[Source texts of formatted documents]

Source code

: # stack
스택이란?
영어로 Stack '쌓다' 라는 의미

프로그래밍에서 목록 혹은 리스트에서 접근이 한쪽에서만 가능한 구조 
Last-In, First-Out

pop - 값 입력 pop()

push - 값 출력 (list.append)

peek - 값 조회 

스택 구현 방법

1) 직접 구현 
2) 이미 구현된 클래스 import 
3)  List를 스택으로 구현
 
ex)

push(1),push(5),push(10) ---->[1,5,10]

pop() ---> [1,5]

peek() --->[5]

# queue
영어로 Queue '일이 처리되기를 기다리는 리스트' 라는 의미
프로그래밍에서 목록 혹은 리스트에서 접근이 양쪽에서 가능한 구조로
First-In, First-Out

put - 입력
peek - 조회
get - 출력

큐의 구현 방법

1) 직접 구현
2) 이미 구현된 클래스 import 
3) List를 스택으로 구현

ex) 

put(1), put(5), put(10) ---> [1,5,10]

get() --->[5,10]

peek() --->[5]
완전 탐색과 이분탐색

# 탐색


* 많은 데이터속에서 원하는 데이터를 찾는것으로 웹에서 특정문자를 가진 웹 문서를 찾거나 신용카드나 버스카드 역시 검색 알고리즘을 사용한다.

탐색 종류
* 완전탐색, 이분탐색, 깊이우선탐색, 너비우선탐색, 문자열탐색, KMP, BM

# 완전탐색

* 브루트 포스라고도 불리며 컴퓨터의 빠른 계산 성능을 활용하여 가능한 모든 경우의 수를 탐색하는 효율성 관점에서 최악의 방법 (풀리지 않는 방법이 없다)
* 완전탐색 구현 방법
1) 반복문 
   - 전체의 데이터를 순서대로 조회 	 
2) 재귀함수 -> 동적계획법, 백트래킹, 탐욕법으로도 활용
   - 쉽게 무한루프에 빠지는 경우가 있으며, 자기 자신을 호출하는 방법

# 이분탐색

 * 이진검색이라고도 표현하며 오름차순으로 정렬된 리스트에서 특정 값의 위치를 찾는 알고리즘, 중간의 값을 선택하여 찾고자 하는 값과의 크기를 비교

=== WHAT IS REQUIRED ===
Each of the records shown above needs to be repeated exactly.

=== ANSWER SPACE ===
Source code

: # stack
스택이란?
영어로 Stack '쌓다' 라는 의미

프로그래밍에서 목록 혹은 리스트에서 접근이 한쪽에서만 가능한 구조 
Last-In, First-Out

pop - 값 입력 pop()

push - 값 출력 (list.append)

peek - 값 조회 

스택 구현 방법

1) 직접 구현 
2) 이미 구현된 클래스 import 
3)  List를 스택으로 구현
 
ex)

push(1),push(5),push(10) ---->[1,5,10]

pop() ---> [1,5]

peek() --->[5]

# queue
영어로 Queue '일이 처리되기를 기다리는 리스트' 라는 의미
프로그래밍에서 목록 혹은 리스트에서 접근이 양쪽에서 가능한 구조로
First-In, First-Out

put - 입력
peek - 조회
get - 출력

큐의 구현 방법

1) 직접 구현
2) 이미 구현된 클래스 import 
3) List를 스택으로 구현

ex) 

put(1), put(5), put(10) ---> [1,5,10]

get() --->[5,10]

peek() --->[5]
완전 탐색과 이분탐색

# 탐색


* 많은 데이터속에서 원하는 데이터를 찾는것으로 웹에서 특정문자를 가진 웹 문서를 찾거나 신용카드나 버스카드 역시 검색 알고리즘을 사용한다.

탐색 종류
* 완전탐색, 이분탐색, 깊이우선탐색, 너비우선탐색, 문자열탐색, KMP, BM

# 완전탐색

* 브루트 포스라고도 불리며 컴퓨터의 빠른 계산 성능을 활용하여 가능한 모든 경우의 수를 탐색하는 효율성 관점에서 최악의 방법 (풀리지 않는 방법이 없다)
* 완전탐색 구현 방법
1) 반복문 
   - 전체의 데이터를 순서대로 조회 	 
2) 재귀함수 -> 동적계획법, 백트래킹, 탐욕법으로도 활용
   - 쉽게 무한루프에 빠지는 경우가 있으며, 자기 자신을 호출하는 방법

# 이분탐색

 * 이진검색이라고도 표현하며 오름차순으로 정렬된 리스트에서 특정 값의 위치를 찾는 알고리즘, 중간의 값을 선택하여 찾고자 하는 값과의 크기를 비교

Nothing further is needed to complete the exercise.